I slowed down a bit in here with posting because I started feeling self conscious. This sub really loosened me up and I’m able to just speak. But I’m not used to that and the free flowing without too much thought behind it also has a little anxiety tagging behind like “but wait you might say something hurtful, stupid, or too vulnerable”. It’s been a transitional period for me lately.

But I talked about something in my last therapy session. Objectively I’m living through some really difficult things right now. Despite this I’m improving. It’s like I’ve been able to split off and be like “yes those are the circumstances, but they won’t dictate the outcome of my life”. No hype, no attempts to convince myself, I just know my life trajectory is determined by me.

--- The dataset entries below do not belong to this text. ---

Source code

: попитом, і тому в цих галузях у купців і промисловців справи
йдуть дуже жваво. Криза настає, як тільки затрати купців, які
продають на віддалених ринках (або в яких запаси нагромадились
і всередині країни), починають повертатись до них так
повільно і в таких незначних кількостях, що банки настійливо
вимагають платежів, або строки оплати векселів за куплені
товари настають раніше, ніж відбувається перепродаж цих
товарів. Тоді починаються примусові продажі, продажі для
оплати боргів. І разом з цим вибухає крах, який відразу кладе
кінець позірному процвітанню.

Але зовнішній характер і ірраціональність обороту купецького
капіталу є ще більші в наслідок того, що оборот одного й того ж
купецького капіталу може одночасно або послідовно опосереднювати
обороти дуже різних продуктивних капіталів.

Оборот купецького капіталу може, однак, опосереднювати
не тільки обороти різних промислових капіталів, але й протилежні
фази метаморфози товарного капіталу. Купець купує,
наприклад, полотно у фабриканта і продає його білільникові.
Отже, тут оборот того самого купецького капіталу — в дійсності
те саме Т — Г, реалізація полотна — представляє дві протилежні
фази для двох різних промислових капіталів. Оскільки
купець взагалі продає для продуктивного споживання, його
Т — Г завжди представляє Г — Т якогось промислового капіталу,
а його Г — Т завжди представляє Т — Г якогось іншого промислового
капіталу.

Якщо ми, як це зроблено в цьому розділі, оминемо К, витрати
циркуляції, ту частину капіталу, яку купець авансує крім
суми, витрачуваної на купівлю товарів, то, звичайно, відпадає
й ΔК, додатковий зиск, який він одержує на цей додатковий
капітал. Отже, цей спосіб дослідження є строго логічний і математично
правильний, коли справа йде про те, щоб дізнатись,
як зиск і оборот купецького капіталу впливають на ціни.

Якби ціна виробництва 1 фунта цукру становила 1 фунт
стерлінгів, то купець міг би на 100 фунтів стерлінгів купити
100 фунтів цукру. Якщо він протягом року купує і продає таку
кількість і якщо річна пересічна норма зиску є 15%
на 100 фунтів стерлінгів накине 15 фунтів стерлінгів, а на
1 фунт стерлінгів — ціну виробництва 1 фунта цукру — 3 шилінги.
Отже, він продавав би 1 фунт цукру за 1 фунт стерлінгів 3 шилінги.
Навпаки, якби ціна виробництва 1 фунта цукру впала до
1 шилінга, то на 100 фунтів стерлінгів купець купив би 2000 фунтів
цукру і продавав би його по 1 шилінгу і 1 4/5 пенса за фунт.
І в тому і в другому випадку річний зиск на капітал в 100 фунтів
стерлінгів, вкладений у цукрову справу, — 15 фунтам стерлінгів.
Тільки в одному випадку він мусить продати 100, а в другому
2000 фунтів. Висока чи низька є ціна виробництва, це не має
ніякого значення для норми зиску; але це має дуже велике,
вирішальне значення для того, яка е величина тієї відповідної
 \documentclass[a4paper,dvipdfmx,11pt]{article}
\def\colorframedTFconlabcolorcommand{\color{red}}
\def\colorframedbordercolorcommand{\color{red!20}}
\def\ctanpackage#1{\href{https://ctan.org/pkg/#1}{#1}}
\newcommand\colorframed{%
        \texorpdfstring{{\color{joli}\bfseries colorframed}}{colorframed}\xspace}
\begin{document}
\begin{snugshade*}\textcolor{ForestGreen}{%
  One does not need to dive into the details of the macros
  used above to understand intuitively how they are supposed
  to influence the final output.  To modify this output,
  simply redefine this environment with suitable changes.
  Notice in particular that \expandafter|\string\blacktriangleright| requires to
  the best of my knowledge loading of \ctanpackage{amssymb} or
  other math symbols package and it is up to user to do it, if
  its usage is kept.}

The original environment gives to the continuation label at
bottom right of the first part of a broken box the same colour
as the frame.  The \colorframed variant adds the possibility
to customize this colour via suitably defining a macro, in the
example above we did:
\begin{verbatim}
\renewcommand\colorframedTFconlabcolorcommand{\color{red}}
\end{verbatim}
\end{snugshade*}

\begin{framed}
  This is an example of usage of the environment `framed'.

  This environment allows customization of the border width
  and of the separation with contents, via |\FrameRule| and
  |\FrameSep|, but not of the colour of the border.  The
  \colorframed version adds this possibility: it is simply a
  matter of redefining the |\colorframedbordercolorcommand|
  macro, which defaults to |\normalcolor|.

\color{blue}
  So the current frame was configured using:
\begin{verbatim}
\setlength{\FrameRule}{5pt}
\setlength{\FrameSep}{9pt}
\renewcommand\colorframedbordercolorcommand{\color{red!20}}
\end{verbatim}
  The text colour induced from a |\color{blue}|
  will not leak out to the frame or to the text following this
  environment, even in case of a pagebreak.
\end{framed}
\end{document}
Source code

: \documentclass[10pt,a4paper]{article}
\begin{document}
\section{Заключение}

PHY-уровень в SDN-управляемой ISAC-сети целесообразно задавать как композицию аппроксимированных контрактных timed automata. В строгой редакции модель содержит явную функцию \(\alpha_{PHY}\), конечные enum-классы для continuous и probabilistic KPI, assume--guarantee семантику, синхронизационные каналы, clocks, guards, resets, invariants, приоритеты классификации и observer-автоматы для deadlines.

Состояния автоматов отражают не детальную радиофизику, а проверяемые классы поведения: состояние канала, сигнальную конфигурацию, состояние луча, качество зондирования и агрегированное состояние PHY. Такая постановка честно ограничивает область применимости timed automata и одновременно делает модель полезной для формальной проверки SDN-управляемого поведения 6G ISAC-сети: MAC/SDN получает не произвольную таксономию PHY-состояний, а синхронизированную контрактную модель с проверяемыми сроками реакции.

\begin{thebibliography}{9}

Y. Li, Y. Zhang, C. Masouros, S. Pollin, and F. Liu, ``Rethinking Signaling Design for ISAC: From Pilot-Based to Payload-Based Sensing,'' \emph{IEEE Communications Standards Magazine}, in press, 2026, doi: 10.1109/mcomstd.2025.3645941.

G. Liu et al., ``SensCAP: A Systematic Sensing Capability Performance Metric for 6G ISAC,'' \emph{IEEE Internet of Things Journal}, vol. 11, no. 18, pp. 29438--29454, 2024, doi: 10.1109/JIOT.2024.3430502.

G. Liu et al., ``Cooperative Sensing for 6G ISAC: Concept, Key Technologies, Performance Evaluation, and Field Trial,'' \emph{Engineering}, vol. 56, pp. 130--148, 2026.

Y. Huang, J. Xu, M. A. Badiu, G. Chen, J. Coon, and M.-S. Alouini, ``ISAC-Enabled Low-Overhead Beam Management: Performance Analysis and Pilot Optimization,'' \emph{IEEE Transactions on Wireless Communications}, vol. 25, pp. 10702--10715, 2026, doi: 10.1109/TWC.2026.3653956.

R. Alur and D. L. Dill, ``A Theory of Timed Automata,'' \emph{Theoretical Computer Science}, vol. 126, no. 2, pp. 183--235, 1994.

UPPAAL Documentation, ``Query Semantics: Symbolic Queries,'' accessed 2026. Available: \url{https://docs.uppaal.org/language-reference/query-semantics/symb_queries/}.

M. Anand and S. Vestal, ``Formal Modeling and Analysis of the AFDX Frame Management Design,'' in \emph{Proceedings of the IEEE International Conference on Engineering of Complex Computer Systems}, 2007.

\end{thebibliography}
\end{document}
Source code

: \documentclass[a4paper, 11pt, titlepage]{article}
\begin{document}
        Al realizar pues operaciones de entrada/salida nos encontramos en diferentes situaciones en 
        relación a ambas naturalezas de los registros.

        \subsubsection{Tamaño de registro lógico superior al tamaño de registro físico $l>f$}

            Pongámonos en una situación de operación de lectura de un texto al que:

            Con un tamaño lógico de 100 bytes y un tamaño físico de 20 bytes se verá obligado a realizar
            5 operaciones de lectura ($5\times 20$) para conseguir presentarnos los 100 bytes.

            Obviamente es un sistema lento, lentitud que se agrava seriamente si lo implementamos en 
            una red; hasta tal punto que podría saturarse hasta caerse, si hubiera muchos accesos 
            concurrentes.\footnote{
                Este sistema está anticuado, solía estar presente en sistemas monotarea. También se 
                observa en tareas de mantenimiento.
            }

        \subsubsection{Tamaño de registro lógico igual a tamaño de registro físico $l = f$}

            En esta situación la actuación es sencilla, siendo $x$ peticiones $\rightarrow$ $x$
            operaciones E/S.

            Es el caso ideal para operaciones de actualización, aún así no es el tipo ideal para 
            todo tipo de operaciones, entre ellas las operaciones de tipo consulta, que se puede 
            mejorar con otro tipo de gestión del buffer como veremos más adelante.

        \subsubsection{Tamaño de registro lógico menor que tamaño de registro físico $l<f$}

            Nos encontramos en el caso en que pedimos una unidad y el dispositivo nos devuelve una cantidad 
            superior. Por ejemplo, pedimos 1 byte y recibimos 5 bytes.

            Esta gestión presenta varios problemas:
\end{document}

I realized too often I looked out into the world for confirmation if something was or wasn’t possible for me. But now it’s balanced. I’m able to understand what really isn’t in my control and not blame myself and using that knowledge to better live my life.

Also my job has gotten much easier because I stopped taking responsibility for things that weren’t my responsibility. Like it’s just not that serious. Some people react like it is, but I just maintain a light-hearted attitude and watch it all blow past me like clouds. It’s like mindfulness but outward and not reacting to events and people. I’m hoping this grows to the point where I can attend job interviews and have zero cares about how I come across. That’s such a numbers game it’s more beneficial to detach from the process, show up, and if they want me they want me. More doing, less thinking is the ultimate goal.

15 Likes

That is so awesome to hear. Do you realize how many years of therapy that would normally take? :wink: I’ve known that intellectually for a while, but could never actually get it to click to where that was my baseline thought pattern and that’s after a few years of therapy.

I’m looking forward to start using my name embedded version of Summertime. Within a couple of days now. :partying_face:

3 Likes

TOLD YA.

Again I am running Alchemist ST4 and Summertime. 3 min loops every other day (exchanging the subs).

And so I was cruising along with my YT channel (gaming) with about 10 viewers and 20-100 views on the videos. Im new, all normal.

Then after summertime I remember one day I was actually about to stream Mass Effect 3, but then, I had this urge all day to just try Wuthering Waves (which is a gacha game, you know, anime hot cute girls fighting monsters etc).
I was like “meh, is this just horny mode here?”

But I was like “fuck it, I feel like doing it, the characters are hot, I like looking at them, who cares who judges me for that, so trust my inner compass and go with it”

And now it ABSOLUTELY blew up both my channels lol
peaked at 200 viewers yesterday, 2k+ views on each video and people are REALLY enjoying my playthrough as the “chill unc streamer” lol

Was it luck? Coincidence?
Or did the sub just make me play a game I truly enjoy deep down and thus have a great energy on stream? :wink:

Again, disclaimer. Summertime does NOT have any business scripting or anything like this. I consider this a side effect of being TRULY myself and focusing on what I TRULY want to do. And of course, radiating that energy of joy outwards.

I assume the combination with Alchemist 4 also helped to make that switch and trust in higher guidance there.

So what I highly recommend with this sub is listen to your heart. That inner intuition. Your mind will try to rationlize or talk you out of it.
Learn to listen to what FEELS right. Its sometimes tough for men to do, but intuition is not just a female thing. Men can utilize this as well!

15 Likes

Summertime has really helped me with my feelings after my break up.

Though I agree that this title gives me substantially more recon than the rest of the subs.

5 Likes

GOALS!

1 Like

These are some great reports, guys!

Not sure if I’ll try it, but seeing great progress from y’all.